What happened after the dissolution of the Soviet Union is that the physical flows kept on going more or less as before, both wtihin countries, and between them. Exports of Russian gas to Europe kept on happening without any disturbances, and deliveries to Ukraine also continued. It is impossible to overstate the fundamental role of Gazprom in keeping the various countries of the FSU chugging along – and in keeping their populations alive. Gas was the lifeblood of everything – heating (pretty vital in these areas), electricity (ditto), and as a feedstock for a lot of industrial activity. A lot of it was used with horrible wastefulness, but altogether, it kept people alive and somewhat busy with jobs.

But after a while, some in Russia started questioning why a territory that persisted in seeing itself as independent should get the same access to cheap gas as Russian citizens, and began to ask Ukraine to pay international commercial rates. Gas continued to flow, but negotiations became heated; price increases were announced but remained unpaid, talks of delinquent debt and penalties started to fly around, and threats to cut off supplies were made. Emergency payments (or promises of payments) were made, barter deals signed, but in the end Ukraine kept on paying almost nothing for the gas it received (and in the early 90s, that gas represented about 100 bcm/y (billion cubic meters), i.e. more than it exported to Europe, including former Warsaw pact members).
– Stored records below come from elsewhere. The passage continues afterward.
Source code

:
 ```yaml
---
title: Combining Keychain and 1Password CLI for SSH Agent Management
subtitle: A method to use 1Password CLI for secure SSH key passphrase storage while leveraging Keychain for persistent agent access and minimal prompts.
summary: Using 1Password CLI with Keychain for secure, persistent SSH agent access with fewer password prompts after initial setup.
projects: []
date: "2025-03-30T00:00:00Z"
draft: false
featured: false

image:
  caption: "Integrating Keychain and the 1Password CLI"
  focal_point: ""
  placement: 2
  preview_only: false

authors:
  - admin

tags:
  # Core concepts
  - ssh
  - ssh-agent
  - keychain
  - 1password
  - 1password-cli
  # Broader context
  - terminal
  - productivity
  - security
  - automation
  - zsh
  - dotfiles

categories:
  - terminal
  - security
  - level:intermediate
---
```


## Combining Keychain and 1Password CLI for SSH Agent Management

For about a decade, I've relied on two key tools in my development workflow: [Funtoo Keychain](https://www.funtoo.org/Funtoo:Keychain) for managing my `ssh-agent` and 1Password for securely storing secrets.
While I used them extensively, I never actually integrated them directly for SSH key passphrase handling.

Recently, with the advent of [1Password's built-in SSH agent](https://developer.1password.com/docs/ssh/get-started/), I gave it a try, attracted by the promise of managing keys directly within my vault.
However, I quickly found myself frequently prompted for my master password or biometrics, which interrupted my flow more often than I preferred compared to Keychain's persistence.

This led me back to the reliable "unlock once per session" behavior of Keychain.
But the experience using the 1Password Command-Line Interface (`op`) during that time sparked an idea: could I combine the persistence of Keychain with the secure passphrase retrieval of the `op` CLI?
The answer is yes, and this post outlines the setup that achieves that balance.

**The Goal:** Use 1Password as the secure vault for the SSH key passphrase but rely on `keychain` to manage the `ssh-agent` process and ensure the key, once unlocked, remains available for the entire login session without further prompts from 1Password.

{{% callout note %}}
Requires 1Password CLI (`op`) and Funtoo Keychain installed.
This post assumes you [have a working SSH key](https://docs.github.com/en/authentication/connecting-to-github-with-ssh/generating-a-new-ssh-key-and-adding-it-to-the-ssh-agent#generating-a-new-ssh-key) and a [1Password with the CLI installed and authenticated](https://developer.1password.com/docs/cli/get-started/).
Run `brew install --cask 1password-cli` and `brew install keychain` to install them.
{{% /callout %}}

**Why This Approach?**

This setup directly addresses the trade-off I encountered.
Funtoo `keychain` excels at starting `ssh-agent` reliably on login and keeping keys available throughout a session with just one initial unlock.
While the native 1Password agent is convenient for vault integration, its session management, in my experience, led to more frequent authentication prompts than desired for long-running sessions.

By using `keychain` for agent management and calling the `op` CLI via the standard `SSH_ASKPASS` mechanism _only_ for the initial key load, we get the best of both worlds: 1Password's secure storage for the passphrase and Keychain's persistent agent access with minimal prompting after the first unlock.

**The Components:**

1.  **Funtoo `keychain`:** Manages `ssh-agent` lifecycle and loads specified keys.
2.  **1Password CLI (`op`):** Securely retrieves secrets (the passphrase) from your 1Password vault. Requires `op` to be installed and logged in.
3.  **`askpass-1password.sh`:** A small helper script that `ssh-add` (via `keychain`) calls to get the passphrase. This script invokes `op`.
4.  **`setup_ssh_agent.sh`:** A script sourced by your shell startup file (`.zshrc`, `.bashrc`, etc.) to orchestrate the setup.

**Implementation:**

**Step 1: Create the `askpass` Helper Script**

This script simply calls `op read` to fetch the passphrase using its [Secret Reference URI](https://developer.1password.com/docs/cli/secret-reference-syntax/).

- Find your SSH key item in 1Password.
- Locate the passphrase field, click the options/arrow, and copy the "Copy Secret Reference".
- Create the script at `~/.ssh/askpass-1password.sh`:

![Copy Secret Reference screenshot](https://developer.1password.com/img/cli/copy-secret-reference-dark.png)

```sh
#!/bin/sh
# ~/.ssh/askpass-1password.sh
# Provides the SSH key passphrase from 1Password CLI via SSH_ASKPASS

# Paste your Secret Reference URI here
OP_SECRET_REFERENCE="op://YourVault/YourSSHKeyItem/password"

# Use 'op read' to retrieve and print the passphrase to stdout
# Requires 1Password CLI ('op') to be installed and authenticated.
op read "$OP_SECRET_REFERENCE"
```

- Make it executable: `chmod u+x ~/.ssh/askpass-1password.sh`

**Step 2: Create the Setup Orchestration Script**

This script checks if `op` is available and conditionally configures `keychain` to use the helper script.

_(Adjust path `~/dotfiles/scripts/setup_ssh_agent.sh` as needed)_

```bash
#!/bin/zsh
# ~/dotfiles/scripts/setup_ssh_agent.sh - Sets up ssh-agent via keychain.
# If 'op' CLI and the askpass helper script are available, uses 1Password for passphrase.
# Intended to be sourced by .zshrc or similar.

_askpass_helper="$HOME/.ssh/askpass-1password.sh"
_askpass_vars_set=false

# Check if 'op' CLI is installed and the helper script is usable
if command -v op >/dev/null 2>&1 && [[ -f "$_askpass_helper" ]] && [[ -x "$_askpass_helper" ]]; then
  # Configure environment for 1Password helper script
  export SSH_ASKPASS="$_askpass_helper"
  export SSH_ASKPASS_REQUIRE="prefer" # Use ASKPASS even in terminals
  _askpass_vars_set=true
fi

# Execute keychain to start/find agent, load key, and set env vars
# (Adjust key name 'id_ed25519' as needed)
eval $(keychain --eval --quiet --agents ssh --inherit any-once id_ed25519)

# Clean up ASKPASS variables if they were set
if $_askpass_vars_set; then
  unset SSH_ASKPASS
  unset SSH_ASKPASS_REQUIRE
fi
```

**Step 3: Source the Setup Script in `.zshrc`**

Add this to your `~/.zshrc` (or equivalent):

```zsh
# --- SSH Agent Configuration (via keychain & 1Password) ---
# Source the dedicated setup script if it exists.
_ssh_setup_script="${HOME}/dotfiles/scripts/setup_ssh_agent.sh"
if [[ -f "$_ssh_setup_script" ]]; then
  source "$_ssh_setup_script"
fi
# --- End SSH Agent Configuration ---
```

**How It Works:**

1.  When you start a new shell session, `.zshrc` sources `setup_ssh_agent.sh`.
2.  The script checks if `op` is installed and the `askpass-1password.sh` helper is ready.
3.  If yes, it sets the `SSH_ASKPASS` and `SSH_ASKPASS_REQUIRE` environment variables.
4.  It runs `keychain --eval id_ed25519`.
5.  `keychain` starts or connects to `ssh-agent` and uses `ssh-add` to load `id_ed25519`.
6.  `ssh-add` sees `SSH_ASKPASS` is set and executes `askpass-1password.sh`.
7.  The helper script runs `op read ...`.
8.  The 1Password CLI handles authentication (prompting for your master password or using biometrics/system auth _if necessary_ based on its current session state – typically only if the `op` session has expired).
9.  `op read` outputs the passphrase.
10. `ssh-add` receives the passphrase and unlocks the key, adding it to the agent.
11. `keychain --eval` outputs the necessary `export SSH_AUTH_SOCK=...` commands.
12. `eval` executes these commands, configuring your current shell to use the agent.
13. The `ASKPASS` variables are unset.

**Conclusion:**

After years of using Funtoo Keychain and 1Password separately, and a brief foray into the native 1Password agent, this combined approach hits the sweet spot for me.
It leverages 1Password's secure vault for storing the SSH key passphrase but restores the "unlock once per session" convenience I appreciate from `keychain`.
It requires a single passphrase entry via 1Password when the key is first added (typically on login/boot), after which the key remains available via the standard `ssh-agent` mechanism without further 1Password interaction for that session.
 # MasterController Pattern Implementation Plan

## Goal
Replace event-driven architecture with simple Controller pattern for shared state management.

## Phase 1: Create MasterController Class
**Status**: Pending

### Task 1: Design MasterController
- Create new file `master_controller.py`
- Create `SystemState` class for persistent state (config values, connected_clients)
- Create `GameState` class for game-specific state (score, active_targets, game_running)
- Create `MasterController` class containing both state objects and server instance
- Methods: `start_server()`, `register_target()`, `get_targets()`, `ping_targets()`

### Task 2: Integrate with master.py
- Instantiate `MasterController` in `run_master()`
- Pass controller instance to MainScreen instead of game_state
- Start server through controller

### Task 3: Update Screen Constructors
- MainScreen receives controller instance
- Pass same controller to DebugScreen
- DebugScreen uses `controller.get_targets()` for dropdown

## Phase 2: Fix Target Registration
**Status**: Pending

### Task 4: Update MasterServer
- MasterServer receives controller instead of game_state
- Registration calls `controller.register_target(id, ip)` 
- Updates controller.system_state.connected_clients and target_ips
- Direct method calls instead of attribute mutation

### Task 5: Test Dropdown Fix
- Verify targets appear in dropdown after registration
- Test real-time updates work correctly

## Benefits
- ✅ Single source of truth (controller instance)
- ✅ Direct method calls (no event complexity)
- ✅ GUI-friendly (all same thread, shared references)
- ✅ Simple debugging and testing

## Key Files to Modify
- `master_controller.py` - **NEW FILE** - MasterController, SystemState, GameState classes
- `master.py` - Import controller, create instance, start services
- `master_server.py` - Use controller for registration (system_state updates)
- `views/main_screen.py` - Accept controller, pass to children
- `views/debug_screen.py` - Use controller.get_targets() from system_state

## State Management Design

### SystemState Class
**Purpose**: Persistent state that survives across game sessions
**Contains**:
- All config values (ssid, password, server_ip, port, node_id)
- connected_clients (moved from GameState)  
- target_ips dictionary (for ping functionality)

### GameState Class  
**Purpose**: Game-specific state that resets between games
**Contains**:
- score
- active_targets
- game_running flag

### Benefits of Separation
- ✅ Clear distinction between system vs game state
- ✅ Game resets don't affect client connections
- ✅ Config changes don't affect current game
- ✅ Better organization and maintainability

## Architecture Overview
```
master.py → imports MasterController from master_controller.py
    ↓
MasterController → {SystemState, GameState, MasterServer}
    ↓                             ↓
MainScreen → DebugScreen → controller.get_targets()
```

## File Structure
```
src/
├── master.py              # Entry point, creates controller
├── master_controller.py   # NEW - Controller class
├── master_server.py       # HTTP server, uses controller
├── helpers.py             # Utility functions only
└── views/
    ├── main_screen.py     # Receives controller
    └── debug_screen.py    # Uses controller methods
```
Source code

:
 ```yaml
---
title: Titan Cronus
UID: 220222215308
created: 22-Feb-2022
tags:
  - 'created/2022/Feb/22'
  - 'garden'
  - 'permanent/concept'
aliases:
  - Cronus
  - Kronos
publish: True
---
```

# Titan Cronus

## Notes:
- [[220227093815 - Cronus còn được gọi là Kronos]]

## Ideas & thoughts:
On 3 occasions (one in 1992, and twice in 1993), Russia cut off deliveries to Ukraine for a couple of days.

Each time, Ukraine reduced deliveries to Europe by the same amount, effectively diverting transit gas. That rang alarm bells in various countries like France, Germany and Italy, and Russia hurriedly restored deliveries. Deliveries to Europe have not been cut since then.

What Russia did (or, more precisely, what Gazprom managers did, to their personal benefit) was to slowly reduce deliveries to Ukraine, and to transfer a growing portion of gas deliveries to Ukraine from Russia to entities formally independent of Gazprom and Russia. Thus these entities could cut off their deliveries if unpaid, without being threatened of cutting exports to the West, as that was done by someone else… As I explained in a a WSJ article in November 2002:

Corruption in the Ukrainian gas industry meant that certain officials took advantage of Gazprom’s inability to enforce payment in order to enrich themselves. As in Russia, the final consumers in Ukraine quite often paid for their gas, but the bill collector chose not to pass on these revenues to Gazprom (in Russia for political reasons, and in Ukraine thanks to control over the export routes).

Gazprom’s brilliant solution was to have Russian gas delivered by someone else, a private entity not affiliated to Gazprom which could cut off supplies to Ukraine without risking retaliation like Gazprom: Itera. Itera found accomplices among Ukrainian factions able to take control of the gas distribution business, and it sold directly to such private entities and not to Kiev’s state gas company.

Gas was procured by Itera from Turkmenistan to build the fiction that it was not Russian gas being delivered (a scheme made all the easier because Turkmenistan was in such a weak bargaining position, with all its pipelines going straight to Russia). The revenues collected in Ukraine from distribution of non-Gazprom gas — whether in the form of money, goods or ownership of local production assets — were shared between the new Ukrainians, Itera and its partners in Russia and Turkmenistan.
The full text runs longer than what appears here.